**Exercise details:** Beneath this task are records; count the lines among them that contain the word "image" and answer with the number only.

(Entries taken from a collection)
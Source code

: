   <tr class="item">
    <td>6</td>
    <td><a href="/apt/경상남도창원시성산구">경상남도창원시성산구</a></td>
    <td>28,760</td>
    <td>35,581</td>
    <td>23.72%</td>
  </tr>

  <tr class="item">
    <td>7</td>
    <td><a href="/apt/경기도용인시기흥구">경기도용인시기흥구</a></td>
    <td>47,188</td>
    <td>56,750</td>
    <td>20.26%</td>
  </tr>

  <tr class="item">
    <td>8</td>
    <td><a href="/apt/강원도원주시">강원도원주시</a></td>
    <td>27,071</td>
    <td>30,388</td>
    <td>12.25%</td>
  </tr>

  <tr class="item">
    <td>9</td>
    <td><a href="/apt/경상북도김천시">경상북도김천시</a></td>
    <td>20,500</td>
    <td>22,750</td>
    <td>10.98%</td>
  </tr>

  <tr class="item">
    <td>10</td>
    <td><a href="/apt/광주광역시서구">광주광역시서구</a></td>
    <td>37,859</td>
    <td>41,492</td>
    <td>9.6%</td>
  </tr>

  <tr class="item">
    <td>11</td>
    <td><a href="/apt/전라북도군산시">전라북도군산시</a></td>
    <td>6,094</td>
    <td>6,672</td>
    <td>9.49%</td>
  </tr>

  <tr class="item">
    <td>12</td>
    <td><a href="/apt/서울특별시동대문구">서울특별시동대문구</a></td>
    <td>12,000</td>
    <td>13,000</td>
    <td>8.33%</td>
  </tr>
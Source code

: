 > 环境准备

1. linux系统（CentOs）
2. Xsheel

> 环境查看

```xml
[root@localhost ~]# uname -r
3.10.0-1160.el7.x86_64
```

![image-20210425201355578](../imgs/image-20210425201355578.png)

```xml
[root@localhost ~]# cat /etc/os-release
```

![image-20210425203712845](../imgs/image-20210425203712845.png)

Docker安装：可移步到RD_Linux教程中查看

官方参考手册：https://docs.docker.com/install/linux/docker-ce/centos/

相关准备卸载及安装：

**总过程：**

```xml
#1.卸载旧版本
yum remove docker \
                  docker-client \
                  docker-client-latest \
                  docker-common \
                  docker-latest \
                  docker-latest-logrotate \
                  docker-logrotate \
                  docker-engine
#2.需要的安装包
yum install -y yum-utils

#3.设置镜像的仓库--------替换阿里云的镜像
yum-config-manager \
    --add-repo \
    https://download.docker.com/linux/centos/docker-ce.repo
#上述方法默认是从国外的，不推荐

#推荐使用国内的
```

**Result:** 2